QUOTE (shiva @ Nov 19 2003, 04:50 PM)
VSync is set to auto. should I turn it to ON or OFF?
1) how important is antialiasing
2) how important is anisotropic filtering
3) WHAT THE &%^* is anisotropic filtering? :pow:
Turn VSYNC off for performance, on for visual quality. VSYNC forces your videocard to wait for your monitor's refresh rate before drawing a new frame. So, no matter how badass your videocard is, if your monitor is set to 60Hz you'll
never get more than 60fps out of your videocard. Turning VSYNC off removes this behavior, but it can cause the image on your screen to "tear" as the monitor gets stuck drawing half of one frame towards the top and half of the previous frame towards the bottom. Generally this isn't very noticeable, unless you're doing something like playing an FPS and making snap 180 turns all the time.
1.) Not important when it comes at a high performance cost, which it still does on virtually all videocards. In layman's terms, it's one of a few different techniques that's used to smooth out the "jaggies" that polygons make when they're drawn at an angle.
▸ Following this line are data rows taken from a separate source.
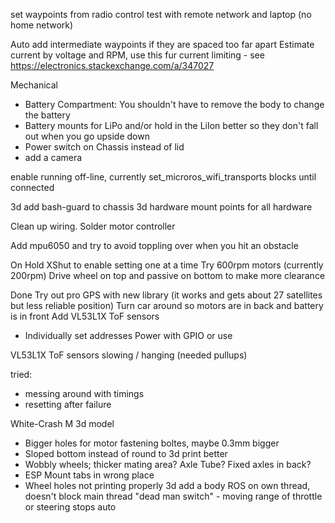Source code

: set waypoints from radio control
test with remote network and laptop (no home network)

Auto add intermediate waypoints if they are spaced too far apart
Estimate current by voltage and RPM, use this fur current limiting - see https://electronics.stackexchange.com/a/347027

Mechanical
- Battery Compartment:  You shouldn't have to remove the body to change the battery
- Battery mounts for LiPo and/or hold in the LiIon better so they don't fall out when you go upside down
- Power switch on Chassis instead of lid
- add a camera

enable running off-line, currently set_microros_wifi_transports blocks until connected

3d add bash-guard to chassis
3d hardware mount points for all hardware

Clean up wiring. Solder motor controller

Add mpu6050 and try to avoid toppling over when you hit an obstacle

On Hold
XShut to enable setting one at a time
Try 600rpm motors (currently 200rpm)
Drive wheel on top and passive on bottom to make more clearance



Done
Try out pro GPS with new library (it works and gets about 27 satellites but less reliable position)
Turn car around so motors are in back and battery is in front
Add VL53L1X ToF sensors
- Individually set addresses Power with GPIO or use 

VL53L1X ToF sensors slowing / hanging (needed pullups)

tried:
- messing around with timings
- resetting after failure

White-Crash M 3d model
- Bigger holes for motor fastening boltes, maybe 0.3mm bigger
- Sloped bottom instead of round to 3d print better
- Wobbly wheels; thicker mating area? Axle Tube? Fixed axles in back?
- ESP Mount tabs in wrong place
- Wheel holes not printing properly
3d add a body
ROS on own thread, doesn't block main thread
"dead man switch" - moving range of throttle or steering stops auto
2) Not particularly important.
3) Anisotropic filtering is a way of smoothing and blending textures that are nearer or further away from your viewpoint. Anisotropic filtering will look better than trilinear or bilinear filtering, but generally uses more texture memory. Expermiment with this; some vidcards and games get it "for free," while others incur a performance penalty. A lot of the time, however, you have to be staring at a wall or a static screenshot to really see a difference.